Inicialmente, resolvia-se os problemas de escoamento empregando o método de diferenças finitas, enquanto o método de elementos finitos era empregado na solução de problemas de mecânica dos sólidos. Mas uma das limitações do método de diferenças finitas, se não a principal, é a não execução do “balanço de massa” local nos volumes do domínio. Logo, a massa era uma variável inconsistente nos resultados das simulações.
Por outro lado, no método de elementos finitos, apesar da versatilidade geométrica, característica notável desta metodologia, pois, a geometria pode possuir forma, cargas e condições de contorno arbitrárias, é difícil a obtenção de um “operador” para minimizar a variável “massa”, de forma que essa, geralmente, também não é conservada localmente.
Portanto, os métodos de elementos finitos e diferenças finitas possuem limitações no uso em CFD que vêm sendo investigadas já a algumas décadas por matemáticos e engenheiros.
Os métodos de volumes finitos e volumes de controle surgiram com a finalidade de executar o balanço de massa local no domínio de cálculo, em que ele se faz necessário. Pode-se dizer que o método de volumes finitos é oriundo do de diferenças finitas e que o método de volume de controle provém dos de volumes finitos e elementos finitos.
Todos os métodos utilizados para resolver escoamentos tendem para:
– solução de escoamentos sobre geometrias complexas;
– conservação das propriedades do fluído localmente;
– economia de tempo computacional.
Com esses métodos, troca-se o domínio contínuo por um domínio discreto, onde um conjunto de volumes de controle é utilizado para representar o domínio original, como pode ser observado na figura 2.

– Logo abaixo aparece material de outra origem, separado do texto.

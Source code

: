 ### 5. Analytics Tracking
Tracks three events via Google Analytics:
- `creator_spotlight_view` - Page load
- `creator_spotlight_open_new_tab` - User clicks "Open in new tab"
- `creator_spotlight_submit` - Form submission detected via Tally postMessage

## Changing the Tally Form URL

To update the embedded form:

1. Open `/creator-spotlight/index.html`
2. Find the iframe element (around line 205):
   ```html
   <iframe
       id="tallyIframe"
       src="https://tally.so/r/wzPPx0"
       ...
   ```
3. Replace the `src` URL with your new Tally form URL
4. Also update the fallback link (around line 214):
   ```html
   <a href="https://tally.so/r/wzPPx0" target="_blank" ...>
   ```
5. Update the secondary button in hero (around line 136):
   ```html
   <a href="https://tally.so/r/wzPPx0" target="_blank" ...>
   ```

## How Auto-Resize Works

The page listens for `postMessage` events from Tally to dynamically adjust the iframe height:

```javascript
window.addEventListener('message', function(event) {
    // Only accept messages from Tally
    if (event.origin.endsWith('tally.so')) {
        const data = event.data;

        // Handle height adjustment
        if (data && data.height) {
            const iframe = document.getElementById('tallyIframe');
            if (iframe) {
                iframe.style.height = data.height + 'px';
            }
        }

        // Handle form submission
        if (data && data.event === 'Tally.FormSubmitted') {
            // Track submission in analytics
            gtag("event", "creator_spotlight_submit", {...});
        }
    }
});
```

A forma algébrica da equação apresentada anteriormente é resolvida em cada um dos volumes de controle, gerando um sistema de equações que deve ser resolvido numericamente. O número de volumes de controle a ser usado para a análise deve ser estabelecido por meio do estudo de convergência de malha, ou seja, analisa-se o mesmo caso com malhas de refinamentos diferentes e comparam-se os resultados. Quando o resultado entre dois refinamentos de malha não sofre alteração (ou muda muito pouco), diz-se que a convergência de malha foi atingida.

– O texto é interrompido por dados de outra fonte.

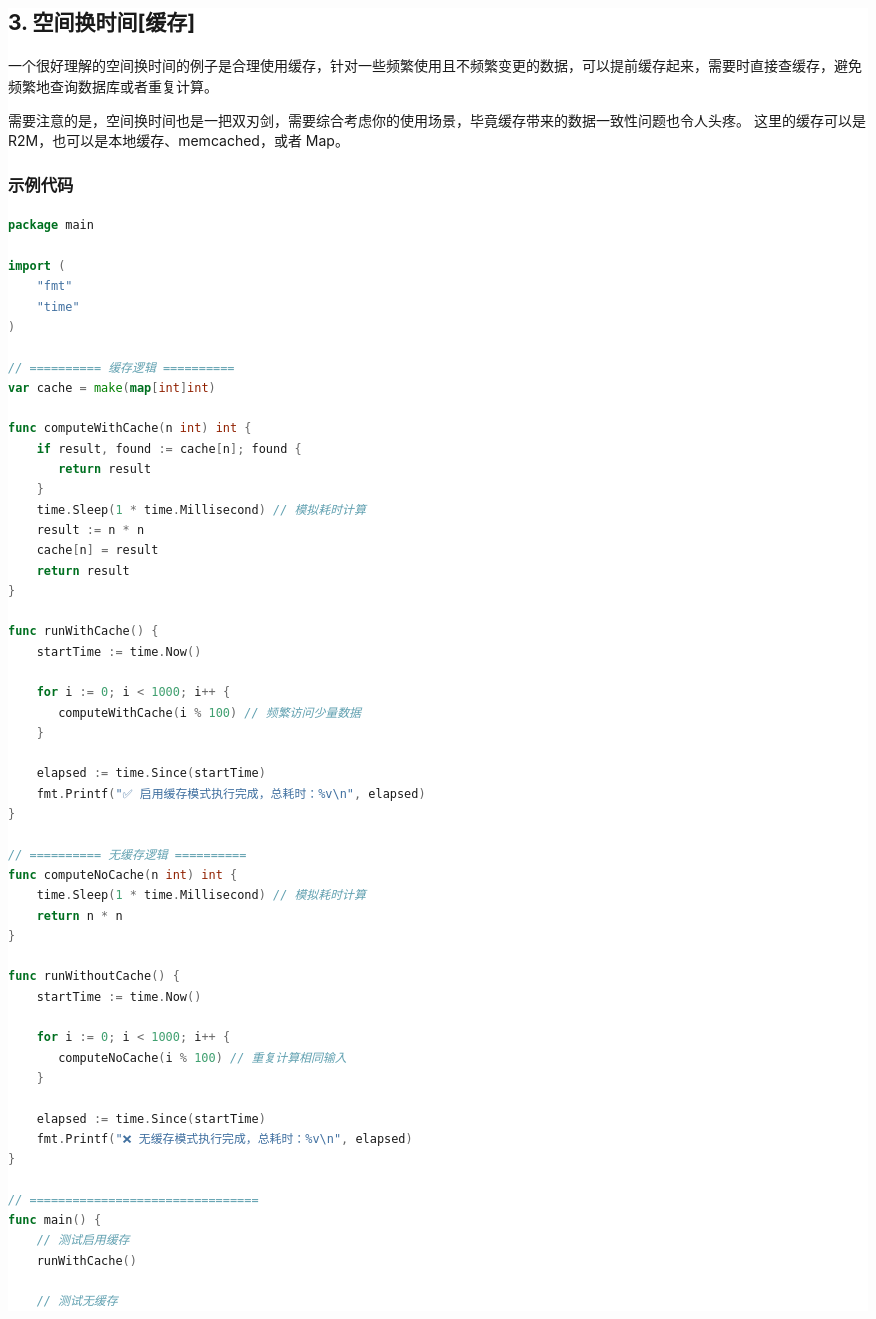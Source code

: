 ## 3. 空间换时间[缓存]
一个很好理解的空间换时间的例子是合理使用缓存，针对一些频繁使用且不频繁变更的数据，可以提前缓存起来，需要时直接查缓存，避免频繁地查询数据库或者重复计算。

需要注意的是，空间换时间也是一把双刃剑，需要综合考虑你的使用场景，毕竟缓存带来的数据一致性问题也令人头疼。
这里的缓存可以是 R2M，也可以是本地缓存、memcached，或者 Map。


### 示例代码
```go
package main

import (
    "fmt"
    "time"
)

// ========== 缓存逻辑 ==========
var cache = make(map[int]int)

func computeWithCache(n int) int {
    if result, found := cache[n]; found {
       return result
    }
    time.Sleep(1 * time.Millisecond) // 模拟耗时计算
    result := n * n
    cache[n] = result
    return result
}

func runWithCache() {
    startTime := time.Now()

    for i := 0; i < 1000; i++ {
       computeWithCache(i % 100) // 频繁访问少量数据
    }

    elapsed := time.Since(startTime)
    fmt.Printf("✅ 启用缓存模式执行完成，总耗时：%v\n", elapsed)
}

// ========== 无缓存逻辑 ==========
func computeNoCache(n int) int {
    time.Sleep(1 * time.Millisecond) // 模拟耗时计算
    return n * n
}

func runWithoutCache() {
    startTime := time.Now()

    for i := 0; i < 1000; i++ {
       computeNoCache(i % 100) // 重复计算相同输入
    }

    elapsed := time.Since(startTime)
    fmt.Printf("❌ 无缓存模式执行完成，总耗时：%v\n", elapsed)
}

// ================================
func main() {
    // 测试启用缓存
    runWithCache()

    // 测试无缓存
```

Com a malha gerada, passa-se à configuração da física do modelo, das condições de contorno e do solver. Depois disso, resolve-se o sistema de equações através de um processo interativo, até a convergência, ou seja, quando a variação dos resultados entre duas interações consecutivas ficar abaixo de um critério estabelecido pelo usuário.
A etapa final é a de pós-processamento, quando os resultados são avaliados por meio de ferramentas como vetores, linhas de corrente, distribuições de cores, planos de corte, isosuperfícies etc.
Para que serve?
A necessidade de aplicar aproximações numéricas decorre do fato de que esses problemas podem se mostrar intratáveis se dispomos apenas de meios puramente analíticos, como aqueles estudados nas disciplinas cálculo diferencial e integral e álgebra linear.
A maioria dos problemas envolvendo fenômenos reais de fluido dinâmica produzem modelos matemáticos cuja solução analítica é difícil (ou impossível) de obter, mesmo quando provamos que a solução existe.
Nas aplicações de aproximações numéricas para esses problemas apesar de, em geral, serem diferentes da solução exata, elas podem ser bem próximas. Porém, ele terá que tomar uma série de decisões antes de resolver o problema. E, para tomar essas decisões, é preciso ter conhecimento de métodos numéricos.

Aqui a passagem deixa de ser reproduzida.